Policing a new home: Metro to present plan to tear down courthouse

Trying to centralize its offices now scattered across the valley in one location, Metro Police officials are still pursuing a plan to tear down the Clark County Courthouse and have a new headquarters built on the site.

Police officials are preparing a report to deliver to the County Commission to get the seven-member panel's blessing for the plan to consolidate some of Metro's far-flung operations at the courthouse site.

The courthouse, at 200 S. Third St., sits on a piece of prime real estate valued at $9.7 million, a site slated to be vacant once the courts move into their long-delayed new quarters a few blocks away.

Undersheriff Doug Gillespie said Metro is enthusiastic about the prospect of moving downtown and hopeful that the commission will approve the police department's plan for the courthouse site.

Gillespie said Sheriff Bill Young "has discussed it with the commissioners and the management of the county and the city, and everybody seems to feel that this is a good idea."

Last year three parties expressed interest in buying the parcel, but the commissioners put off making a deal so that the police department could look into the site.

But Metro's proposal faces a tough roadblock: the endless delays in finishing the Regional Justice Center, the new courthouse that is to replace the Third Street building.

The new center is nearly three years behind schedule and millions of dollars over budget.

"If the decision is made that we want to proceed" with the police headquarters plan, "the timeline for when the land is going to become available is the first hurdle," Gillespie said.

The hurdle may not be cleared very soon, according to Randy Walker, director of the Clark County Aviation Department, who also oversees the Justice Center project. "We're working toward completion, but no date the contractor has given us in two years has ever been correct," he said.

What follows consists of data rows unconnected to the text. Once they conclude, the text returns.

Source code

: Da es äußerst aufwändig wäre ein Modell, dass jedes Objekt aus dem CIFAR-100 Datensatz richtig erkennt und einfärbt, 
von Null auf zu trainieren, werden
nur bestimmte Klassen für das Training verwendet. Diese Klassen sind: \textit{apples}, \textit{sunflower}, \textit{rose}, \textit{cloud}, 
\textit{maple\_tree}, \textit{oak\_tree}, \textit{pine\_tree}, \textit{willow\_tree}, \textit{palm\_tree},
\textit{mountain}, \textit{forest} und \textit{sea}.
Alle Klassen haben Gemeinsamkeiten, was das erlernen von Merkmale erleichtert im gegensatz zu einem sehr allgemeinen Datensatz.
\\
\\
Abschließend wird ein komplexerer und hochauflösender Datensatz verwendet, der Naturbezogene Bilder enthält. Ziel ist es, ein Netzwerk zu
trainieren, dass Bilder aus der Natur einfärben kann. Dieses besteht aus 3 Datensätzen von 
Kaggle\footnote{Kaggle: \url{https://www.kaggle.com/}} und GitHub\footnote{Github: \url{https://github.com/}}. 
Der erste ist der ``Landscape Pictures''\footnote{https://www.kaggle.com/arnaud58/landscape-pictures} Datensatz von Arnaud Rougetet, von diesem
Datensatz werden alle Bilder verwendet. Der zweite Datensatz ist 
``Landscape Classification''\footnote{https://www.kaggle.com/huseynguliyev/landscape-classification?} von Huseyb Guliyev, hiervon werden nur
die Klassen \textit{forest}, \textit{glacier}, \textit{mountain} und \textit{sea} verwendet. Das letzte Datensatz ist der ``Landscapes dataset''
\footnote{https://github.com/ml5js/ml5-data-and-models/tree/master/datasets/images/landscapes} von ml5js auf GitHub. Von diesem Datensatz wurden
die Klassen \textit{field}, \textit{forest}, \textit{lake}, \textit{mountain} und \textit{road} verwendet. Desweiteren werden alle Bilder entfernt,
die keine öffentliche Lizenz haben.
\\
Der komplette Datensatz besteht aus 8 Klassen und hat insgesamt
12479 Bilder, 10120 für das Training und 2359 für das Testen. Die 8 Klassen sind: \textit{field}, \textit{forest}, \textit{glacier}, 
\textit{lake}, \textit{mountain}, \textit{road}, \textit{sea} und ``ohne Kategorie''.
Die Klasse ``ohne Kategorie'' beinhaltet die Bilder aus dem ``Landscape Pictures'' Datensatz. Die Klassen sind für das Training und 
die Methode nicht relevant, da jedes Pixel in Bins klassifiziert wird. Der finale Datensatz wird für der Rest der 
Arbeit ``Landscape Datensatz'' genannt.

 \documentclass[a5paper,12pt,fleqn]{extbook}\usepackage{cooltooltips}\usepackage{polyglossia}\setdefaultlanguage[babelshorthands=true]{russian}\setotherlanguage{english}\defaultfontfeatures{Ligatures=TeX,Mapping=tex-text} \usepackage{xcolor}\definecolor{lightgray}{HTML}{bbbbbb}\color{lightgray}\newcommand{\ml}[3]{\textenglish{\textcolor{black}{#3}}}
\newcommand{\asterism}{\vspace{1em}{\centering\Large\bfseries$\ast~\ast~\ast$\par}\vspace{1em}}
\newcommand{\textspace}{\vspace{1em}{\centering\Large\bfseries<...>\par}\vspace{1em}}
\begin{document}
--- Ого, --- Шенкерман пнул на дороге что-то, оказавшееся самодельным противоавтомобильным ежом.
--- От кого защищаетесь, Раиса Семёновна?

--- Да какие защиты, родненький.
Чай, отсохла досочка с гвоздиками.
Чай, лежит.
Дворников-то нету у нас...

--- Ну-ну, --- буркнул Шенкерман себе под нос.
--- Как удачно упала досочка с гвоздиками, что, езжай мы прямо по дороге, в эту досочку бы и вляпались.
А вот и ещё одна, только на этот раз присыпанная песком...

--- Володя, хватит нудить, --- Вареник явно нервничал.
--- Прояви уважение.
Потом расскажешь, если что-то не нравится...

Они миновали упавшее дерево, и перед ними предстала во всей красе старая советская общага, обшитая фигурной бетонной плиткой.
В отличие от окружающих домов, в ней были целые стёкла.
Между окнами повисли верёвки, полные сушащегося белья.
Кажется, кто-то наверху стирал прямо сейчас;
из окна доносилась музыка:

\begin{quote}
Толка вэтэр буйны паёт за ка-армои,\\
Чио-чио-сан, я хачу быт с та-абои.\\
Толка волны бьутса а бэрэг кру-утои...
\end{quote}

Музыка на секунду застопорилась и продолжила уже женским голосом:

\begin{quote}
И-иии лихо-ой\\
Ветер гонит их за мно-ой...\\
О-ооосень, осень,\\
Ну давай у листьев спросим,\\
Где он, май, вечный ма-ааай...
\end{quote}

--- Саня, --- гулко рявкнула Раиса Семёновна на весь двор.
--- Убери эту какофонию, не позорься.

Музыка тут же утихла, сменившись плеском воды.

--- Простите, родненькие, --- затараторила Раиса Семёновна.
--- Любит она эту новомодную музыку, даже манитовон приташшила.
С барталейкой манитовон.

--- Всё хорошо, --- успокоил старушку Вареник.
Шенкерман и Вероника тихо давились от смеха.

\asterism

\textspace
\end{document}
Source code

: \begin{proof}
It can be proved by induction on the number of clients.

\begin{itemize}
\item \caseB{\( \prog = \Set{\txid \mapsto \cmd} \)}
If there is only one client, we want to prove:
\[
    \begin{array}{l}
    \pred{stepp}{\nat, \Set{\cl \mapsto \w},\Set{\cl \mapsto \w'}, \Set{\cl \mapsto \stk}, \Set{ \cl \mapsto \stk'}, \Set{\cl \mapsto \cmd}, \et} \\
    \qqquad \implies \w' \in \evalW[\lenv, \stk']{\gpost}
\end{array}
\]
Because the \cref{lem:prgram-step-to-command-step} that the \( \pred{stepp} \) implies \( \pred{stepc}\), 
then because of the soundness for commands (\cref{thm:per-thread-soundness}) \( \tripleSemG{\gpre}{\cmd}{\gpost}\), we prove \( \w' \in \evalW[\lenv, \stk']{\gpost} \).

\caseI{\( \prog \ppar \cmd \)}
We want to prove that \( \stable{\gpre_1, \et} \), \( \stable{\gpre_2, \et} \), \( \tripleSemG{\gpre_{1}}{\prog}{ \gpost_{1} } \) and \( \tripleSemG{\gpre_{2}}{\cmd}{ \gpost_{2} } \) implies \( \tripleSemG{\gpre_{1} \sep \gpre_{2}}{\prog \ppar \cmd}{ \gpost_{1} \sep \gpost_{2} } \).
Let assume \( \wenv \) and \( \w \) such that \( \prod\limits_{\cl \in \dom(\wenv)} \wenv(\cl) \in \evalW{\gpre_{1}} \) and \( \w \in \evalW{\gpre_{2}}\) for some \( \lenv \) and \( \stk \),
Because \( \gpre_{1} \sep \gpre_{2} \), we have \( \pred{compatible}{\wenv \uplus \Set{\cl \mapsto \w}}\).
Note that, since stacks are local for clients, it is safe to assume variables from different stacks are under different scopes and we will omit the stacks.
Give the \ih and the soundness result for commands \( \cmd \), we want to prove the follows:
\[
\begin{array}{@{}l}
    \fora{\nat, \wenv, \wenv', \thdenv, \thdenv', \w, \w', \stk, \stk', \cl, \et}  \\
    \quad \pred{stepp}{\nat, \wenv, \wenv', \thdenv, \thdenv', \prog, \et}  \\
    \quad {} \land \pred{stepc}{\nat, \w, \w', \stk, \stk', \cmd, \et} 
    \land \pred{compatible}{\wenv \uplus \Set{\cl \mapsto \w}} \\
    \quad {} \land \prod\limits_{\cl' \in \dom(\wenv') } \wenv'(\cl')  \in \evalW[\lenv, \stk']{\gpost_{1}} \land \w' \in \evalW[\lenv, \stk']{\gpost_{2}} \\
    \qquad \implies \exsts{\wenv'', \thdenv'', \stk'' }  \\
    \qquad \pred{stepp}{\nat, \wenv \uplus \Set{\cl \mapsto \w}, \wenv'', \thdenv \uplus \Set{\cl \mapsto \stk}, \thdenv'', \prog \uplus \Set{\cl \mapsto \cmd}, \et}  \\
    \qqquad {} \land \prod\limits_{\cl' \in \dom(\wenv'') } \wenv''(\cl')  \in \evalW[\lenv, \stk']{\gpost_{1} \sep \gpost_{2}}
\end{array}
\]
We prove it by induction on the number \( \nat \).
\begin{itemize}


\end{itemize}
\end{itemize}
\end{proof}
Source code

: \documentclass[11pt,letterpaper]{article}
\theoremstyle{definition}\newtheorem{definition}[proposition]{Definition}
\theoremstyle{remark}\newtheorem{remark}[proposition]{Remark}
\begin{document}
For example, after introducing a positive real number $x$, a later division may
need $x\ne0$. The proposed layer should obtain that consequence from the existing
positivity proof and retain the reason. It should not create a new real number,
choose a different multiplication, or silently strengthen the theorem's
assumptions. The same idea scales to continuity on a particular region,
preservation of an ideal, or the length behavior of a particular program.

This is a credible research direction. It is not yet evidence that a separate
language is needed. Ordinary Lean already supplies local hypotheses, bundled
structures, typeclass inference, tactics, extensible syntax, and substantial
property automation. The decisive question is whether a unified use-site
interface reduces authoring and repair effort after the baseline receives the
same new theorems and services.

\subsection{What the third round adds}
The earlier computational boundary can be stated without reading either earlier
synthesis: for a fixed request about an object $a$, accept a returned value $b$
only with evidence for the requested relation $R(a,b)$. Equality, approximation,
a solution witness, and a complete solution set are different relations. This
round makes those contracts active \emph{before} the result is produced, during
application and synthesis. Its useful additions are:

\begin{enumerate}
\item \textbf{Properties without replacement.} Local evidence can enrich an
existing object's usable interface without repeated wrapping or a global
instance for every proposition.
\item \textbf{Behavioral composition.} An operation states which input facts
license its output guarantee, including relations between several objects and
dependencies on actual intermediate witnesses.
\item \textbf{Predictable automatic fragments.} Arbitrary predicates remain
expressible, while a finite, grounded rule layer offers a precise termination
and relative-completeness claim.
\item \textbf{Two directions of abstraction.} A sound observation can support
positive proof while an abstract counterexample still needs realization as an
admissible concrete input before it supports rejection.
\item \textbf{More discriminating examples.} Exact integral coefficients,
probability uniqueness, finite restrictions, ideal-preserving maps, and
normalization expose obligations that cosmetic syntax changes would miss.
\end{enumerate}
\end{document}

The latest completion date is June 11, "but we have no confidence that that will be valid," Walker said.

Once the Justice Center is finished, the county will have six months to move out of the old courthouse and into its new quarters, "so you're not actually seeing the building used for its intended purpose until next year," Walker said.

Under Metro's plan a private developer would purchase the old courthouse site, build a police headquarters there and rent it to the police department. Gillespie said this method would allow the police force to partner with a builder it trusted. It would not have to award a contract to the lowest bidder, as is the case by law in properties the government develops itself, such as the Justice Center.

Asked whether such a contracting process would make possible the sort of bias, corruption and waste that a lowest-bidder requirement is designed to prevent, Gillespie said Metro would judge potential developers based on their "level of expertise" and "resume."

"Because of the (Justice Center), we know there'll be great scrutiny given to whoever's awarded the contract," if the commission approves Metro's plan, Gillespie said.

There are no estimates yet for how much the downtown center would cost the police force. "What we would be paying would be very similar to what we are currently paying in leases throughout the valley," Gillespie said.

Metro's administrative functions and the sheriff's office are squeezed into City Hall, and the force spends $460,000 a month to lease space in a variety of scattered satellite offices that could be moved to a new headquarters. Consolidating Metro's operations is a major priority for the sheriff.

A police headquarters downtown "would allow (Metro's) investigative functions, which are currently spread out throughout the valley, to be in what we call the justice corridor, with easy access to the jail, easy access to city offices, easy access to the courts," Gillespie said.

A study that Metro commissioned last year found that the courthouse site could accommodate the force's space needs through 2025, he said.

The city does not have a say in what the county does with the land, but favors the Metro plan, Las Vegas City Manager Doug Selby said Friday.

"We think it's a great idea. We like the idea of Metro having its headquarters in downtown Las Vegas," Selby said.

An attractive new structure on the site would be an "asset" for the city's redevelopment of downtown and a considerable improvement on the dreary old courthouse. In addition, since the building would be privately owned, it would bring in property taxes, he said.

A new police headquarters would also move Metro out of City Hall, freeing up about 70,000 square feet of potential city office space, Selby said.

"We're not anxious to push Metro out, but we could use the space," he said.